- **WHAT IS NEEDED**: Scan the data below for lines holding the word "Bath", and copy each line found.

*** Opening of PROVIDED INFORMATION ***

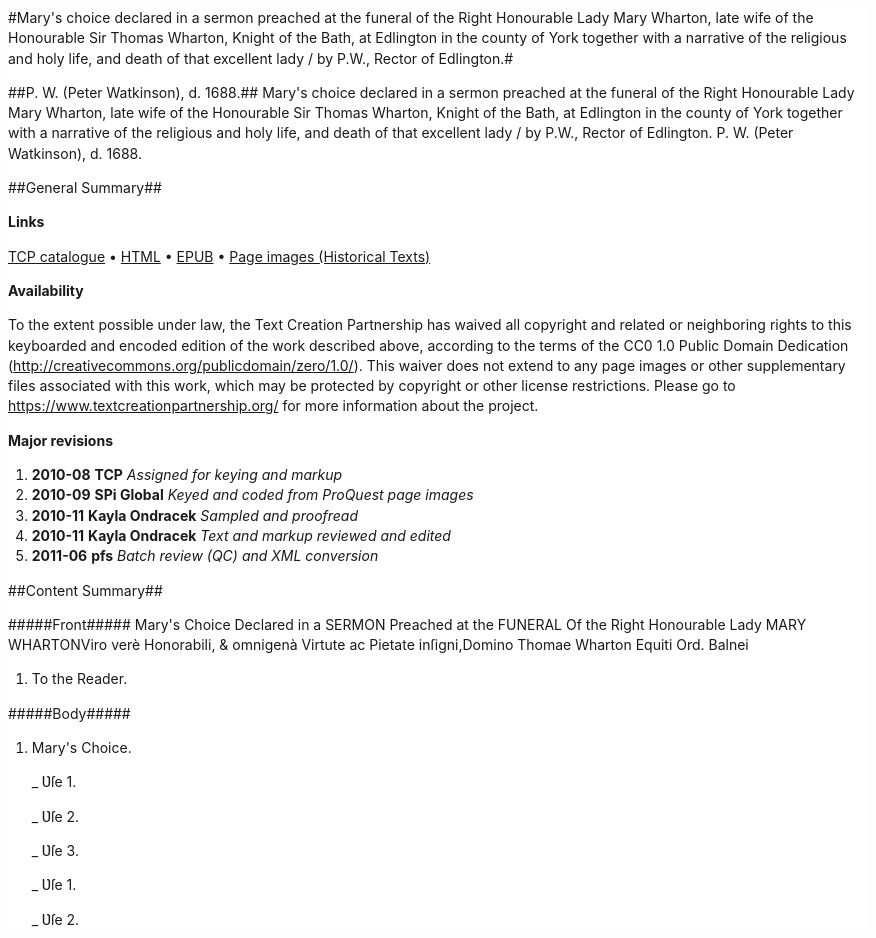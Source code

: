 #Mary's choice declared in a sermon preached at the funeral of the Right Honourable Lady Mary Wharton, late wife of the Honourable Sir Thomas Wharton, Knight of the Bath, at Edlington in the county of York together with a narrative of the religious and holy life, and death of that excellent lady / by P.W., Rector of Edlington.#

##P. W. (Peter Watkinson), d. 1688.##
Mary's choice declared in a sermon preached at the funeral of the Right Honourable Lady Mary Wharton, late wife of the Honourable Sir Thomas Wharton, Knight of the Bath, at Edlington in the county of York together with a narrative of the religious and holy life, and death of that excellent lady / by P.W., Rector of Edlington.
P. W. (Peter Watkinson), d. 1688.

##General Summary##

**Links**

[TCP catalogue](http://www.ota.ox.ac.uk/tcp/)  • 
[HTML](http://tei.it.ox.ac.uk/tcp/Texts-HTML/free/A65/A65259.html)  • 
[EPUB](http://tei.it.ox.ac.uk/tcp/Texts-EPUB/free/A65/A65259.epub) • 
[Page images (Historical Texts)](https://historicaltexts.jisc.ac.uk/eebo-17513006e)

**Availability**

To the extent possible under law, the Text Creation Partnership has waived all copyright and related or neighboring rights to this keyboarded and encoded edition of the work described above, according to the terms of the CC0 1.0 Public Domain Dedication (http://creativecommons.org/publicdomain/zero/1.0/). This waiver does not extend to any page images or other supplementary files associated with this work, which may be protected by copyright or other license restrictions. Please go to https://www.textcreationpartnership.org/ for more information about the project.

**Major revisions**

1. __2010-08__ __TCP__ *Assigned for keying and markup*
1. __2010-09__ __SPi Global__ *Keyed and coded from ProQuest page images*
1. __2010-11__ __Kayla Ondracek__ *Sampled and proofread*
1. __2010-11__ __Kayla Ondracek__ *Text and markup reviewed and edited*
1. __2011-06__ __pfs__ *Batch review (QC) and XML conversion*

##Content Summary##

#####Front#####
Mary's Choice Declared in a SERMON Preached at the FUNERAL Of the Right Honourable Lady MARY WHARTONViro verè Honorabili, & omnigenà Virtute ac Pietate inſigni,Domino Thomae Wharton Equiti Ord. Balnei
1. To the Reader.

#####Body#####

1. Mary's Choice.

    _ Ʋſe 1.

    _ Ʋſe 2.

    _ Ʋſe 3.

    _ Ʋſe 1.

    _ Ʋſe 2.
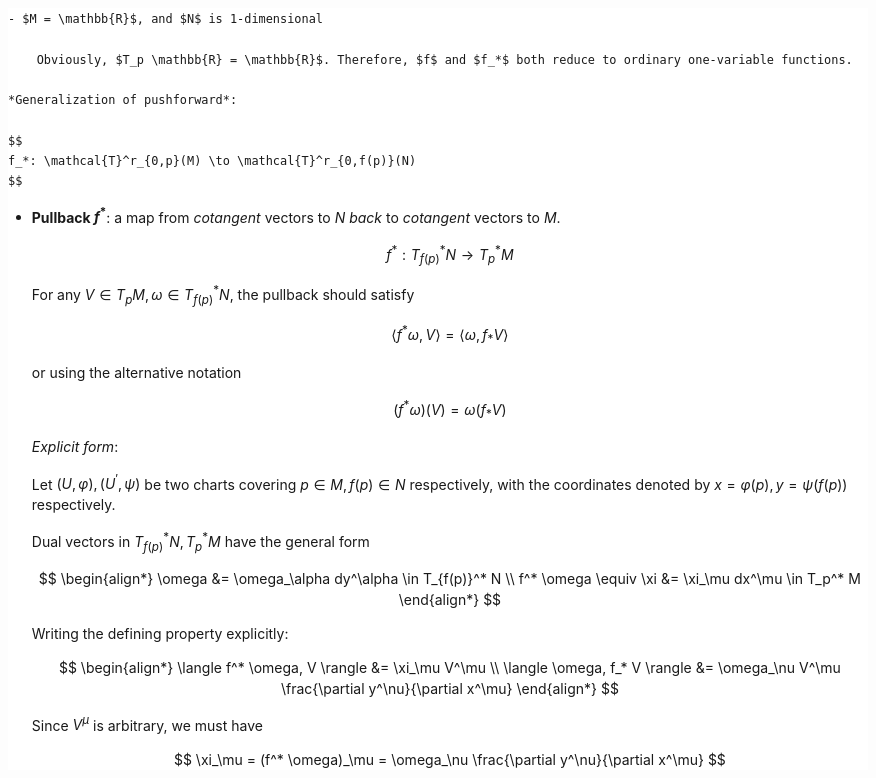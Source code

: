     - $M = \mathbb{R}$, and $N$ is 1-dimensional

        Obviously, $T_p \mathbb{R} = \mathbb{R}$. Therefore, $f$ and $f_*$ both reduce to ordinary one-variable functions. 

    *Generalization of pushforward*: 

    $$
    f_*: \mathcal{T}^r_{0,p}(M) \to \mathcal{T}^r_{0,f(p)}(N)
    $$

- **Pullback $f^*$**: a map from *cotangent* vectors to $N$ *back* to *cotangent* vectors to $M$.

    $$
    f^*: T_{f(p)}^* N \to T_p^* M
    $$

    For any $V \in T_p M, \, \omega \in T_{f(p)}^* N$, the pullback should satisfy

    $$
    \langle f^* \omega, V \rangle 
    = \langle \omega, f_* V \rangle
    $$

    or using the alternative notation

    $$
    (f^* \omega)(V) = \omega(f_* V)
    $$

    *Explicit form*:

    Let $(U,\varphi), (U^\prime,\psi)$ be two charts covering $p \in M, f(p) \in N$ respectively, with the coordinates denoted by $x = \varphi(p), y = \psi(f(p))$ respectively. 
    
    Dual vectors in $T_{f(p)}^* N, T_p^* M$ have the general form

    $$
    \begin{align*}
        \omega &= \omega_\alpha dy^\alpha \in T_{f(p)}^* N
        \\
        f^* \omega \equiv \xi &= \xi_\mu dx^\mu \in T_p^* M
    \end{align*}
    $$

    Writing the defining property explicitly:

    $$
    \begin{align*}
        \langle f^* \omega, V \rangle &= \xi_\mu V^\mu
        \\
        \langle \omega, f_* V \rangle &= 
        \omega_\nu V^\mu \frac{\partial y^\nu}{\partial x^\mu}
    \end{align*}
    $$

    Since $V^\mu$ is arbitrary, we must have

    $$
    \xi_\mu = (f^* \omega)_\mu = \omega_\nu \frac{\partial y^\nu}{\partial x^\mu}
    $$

*** Close of PROVIDED INFORMATION ***

- **OUTPUT FOR THIS EXERCISE**:
: #Mary's choice declared in a sermon preached at the funeral of the Right Honourable Lady Mary Wharton, late wife of the Honourable Sir Thomas Wharton, Knight of the Bath, at Edlington in the county of York together with a narrative of the religious and holy life, and death of that excellent lady / by P.W., Rector of Edlington.#
Mary's choice declared in a sermon preached at the funeral of the Right Honourable Lady Mary Wharton, late wife of the Honourable Sir Thomas Wharton, Knight of the Bath, at Edlington in the county of York together with a narrative of the religious and holy life, and death of that excellent lady / by P.W., Rector of Edlington.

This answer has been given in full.